La esperanza como visión o sueño sobre lo que es distinto, sin dictar exactamente lo que querríamos, es importante. Porque, si tenemos una visión concreta y diseñamos un programa para alcanzarla, la acabaremos imponiendo a los demás, como si las generaciones futuras no pudieran pensar por sí mismas, dicen los pensadores sobre la utopía como Russell Jacoby (Picture Imperfect: Utopian Thought for an Anti-Utopian Age, 2005). De manera similar, cuando sabemos con certeza lo que esperamos, tendemos a desear lo conocido o a recuperar lo que hemos perdido, y regresa el ciclo de la nostalgia y la desesperanza. Teníamos la esperanza de que la pandemia pasase y hemos regresado a la vieja normalidad prepandémica de producción, consumo, desigualdad estructural, y al estrés del día a día. En cambio, la esperanza radical despierta la pasión por inventar y repensar las soluciones a las crisis, resistiendo a la apatía general.

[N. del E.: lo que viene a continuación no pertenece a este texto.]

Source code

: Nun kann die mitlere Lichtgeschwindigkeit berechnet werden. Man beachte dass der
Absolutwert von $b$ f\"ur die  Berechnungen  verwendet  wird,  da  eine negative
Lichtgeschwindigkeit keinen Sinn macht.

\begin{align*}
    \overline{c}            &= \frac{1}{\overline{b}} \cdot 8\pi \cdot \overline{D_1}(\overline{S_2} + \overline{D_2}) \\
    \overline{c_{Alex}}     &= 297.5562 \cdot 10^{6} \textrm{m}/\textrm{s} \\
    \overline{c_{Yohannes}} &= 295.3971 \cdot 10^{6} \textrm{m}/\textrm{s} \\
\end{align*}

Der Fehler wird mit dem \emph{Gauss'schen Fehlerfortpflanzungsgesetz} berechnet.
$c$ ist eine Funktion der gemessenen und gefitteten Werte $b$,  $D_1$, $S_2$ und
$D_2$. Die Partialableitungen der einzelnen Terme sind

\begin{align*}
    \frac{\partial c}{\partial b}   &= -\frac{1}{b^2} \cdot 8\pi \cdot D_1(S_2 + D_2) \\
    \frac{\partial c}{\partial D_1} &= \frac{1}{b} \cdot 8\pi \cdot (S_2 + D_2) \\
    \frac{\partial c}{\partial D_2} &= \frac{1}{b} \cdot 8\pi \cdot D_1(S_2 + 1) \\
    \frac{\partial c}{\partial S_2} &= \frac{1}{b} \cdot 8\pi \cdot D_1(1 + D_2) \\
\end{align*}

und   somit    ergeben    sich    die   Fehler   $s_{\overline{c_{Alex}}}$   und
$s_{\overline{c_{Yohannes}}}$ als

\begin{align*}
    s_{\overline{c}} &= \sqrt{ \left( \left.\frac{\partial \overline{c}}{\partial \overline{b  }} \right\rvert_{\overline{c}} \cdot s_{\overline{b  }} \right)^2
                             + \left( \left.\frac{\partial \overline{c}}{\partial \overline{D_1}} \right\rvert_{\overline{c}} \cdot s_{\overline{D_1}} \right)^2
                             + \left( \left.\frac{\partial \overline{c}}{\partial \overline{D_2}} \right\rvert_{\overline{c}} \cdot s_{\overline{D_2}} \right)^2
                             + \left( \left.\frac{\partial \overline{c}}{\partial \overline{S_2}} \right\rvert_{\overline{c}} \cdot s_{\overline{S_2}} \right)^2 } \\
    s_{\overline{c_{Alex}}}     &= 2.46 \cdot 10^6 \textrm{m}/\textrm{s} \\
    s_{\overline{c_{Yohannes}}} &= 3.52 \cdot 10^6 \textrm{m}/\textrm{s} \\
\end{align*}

Retiene el convencimiento de que todo puede cambiar, de que puede ser distinto y mejor, y otorga a los humanos la llama para seguir reflexionando sobre lo que ahora parece imposible.
*Reflexiones desarrolladas por Pol Bargués en su libro Hope in the Anthropocene: Agency, Governance and Critique (Routledge, 2024), editado conjuntamente con David Chandler y Valerie Waldow.